Trois questions à Jamil Ouazzani : « Il faut dresser un état des lieux de l’économie bleue au Maroc »
Comment l’économie bleue peut-elle être un vecteur de développement économique, pour le tourisme par exemple ?
Il y a beaucoup de paramètres qui ont changé dans le marché du tourisme. Les clients cibles aujourd’hui sont de plus en plus sensibles au tourisme durable. Il y a donc d’importants investissements qu’il faudrait faire pour répondre à cette nouvelle demande. Par exemple, le port de Tanger Ville a commencé à proposer ces dernières années des circuits de tourisme durable, qui sont très demandés par les croisiéristes, surtout de luxe. On arrive donc à augmenter le chiffre d’affaires et à accroître les marges de gain, avec peu de choses. C’est donc des circuits simples et faciles à reproduire. 

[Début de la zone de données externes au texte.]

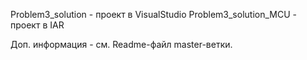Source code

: Problem3_solution - проект в VisualStudio
Problem3_solution_MCU - проект в IAR

Доп. информация - см. Readme-файл master-ветки.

  Comment peut-on davantage tirer profit des ressources halieutiques d’une manière soutenable ?

 
La Méditerranée est une mer très polluée, ce qui menace gravement les ressources maritimes et aussi les sources de revenus du territoire national. Pour réduire le stress qui pèse sur la mer, il faut agir surtout sur le comportement de l’Homme. Par exemple, dans le cadre des campagnes de sensibilisation qu’on organise, on avait fait des labyrinthes sous-marins pour les enfants, et on demandait aux plongeurs de récupérer les déchets qui se trouvaient dans la mer. On trouvait des pneus, des bicyclettes, du plastique, etc. Pour prendre le cas des déchets plastiques, si en 2050, on continue encore à les utiliser de la même manière, dans les océans, on aurait plus de plastique que de poisson. Ce comportement tue ainsi tout l’écosystème marin. Il faut donc faire montre de vigilance pour pouvoir tirer profit des ressources maritimes de manière responsable. Au niveau du port, il y a des initiatives qui sont prises, notamment la mise en place des unités de valorisation des déchets, on prête attention au nombre de croisières accueillies par le port pour garantir des conditions de vie favorables à la faune marine et on va devenir pavillon bleu, ce qui impose plusieurs règles environnementales à respecter.
 

Quelles sont vos recommandations en vue d’une stratégie nationale pour l’économie bleue ?

 
Il faut tout d’abord organiser des assises pour dresser un état des lieux et discuter de ce qui doit être fait pour la promotion de l’économie bleue. Il y a donc un effort de communication à faire sur le sujet. Ensuite, il faut une conception claire de l’économie bleue. Il y a plusieurs définitions qu’il faudrait cadrer, car c’est ce qui va permettre d’élaborer des actions de sensibilisation ciblée et efficace, surtout auprès des jeunes et des enfants, qui sont les ambassadeurs de l’action écologique. De plus, il faut que la sensibilisation devienne partie intégrante des programmes scolaires au niveau de tout le territoire. Et finalement, il faut une coordination entre toutes les parties concernées du secteur pour éviter les chevauchements au niveau des décisions et des actions.
 
Recueillis par Rime TAYBOUTA

Atouts : Un capital marin stratégique et une vocation de puissance maritime
A la croisée des routes maritimes mondiales, avec ses deux façades maritimes méditerranéenne et atlantique de 3500 km, sa vaste zone économique maritime exclusive (ZEE) de 1,2 million de km2, ses diverses richesses minières et énergétiques considérables, le Maroc dispose d’un capital marin et côtier naturel stratégique et une vocation de puissance maritime au niveau continental et international. Au total, les zones côtières du Maroc contribuent à 59% de son PIB et fournissent 52% des emplois. A ce titre, l’économie bleue couvre l’éventail des secteurs socio-économiques et des politiques publiques et territoriales afférentes au domaine maritime et aux zones littorales nationales et se base sur une gestion éco-systémique des milieux marins et des ressources qui leur sont associées. Elle vise à promouvoir la croissance économique, l’inclusion sociale, l’innovation et la conservation ou l’amélioration des moyens de subsistance, tout en assurant l’application des principes de durabilité et de résilience des écosystèmes naturels des océans, des mers et des zones côtières.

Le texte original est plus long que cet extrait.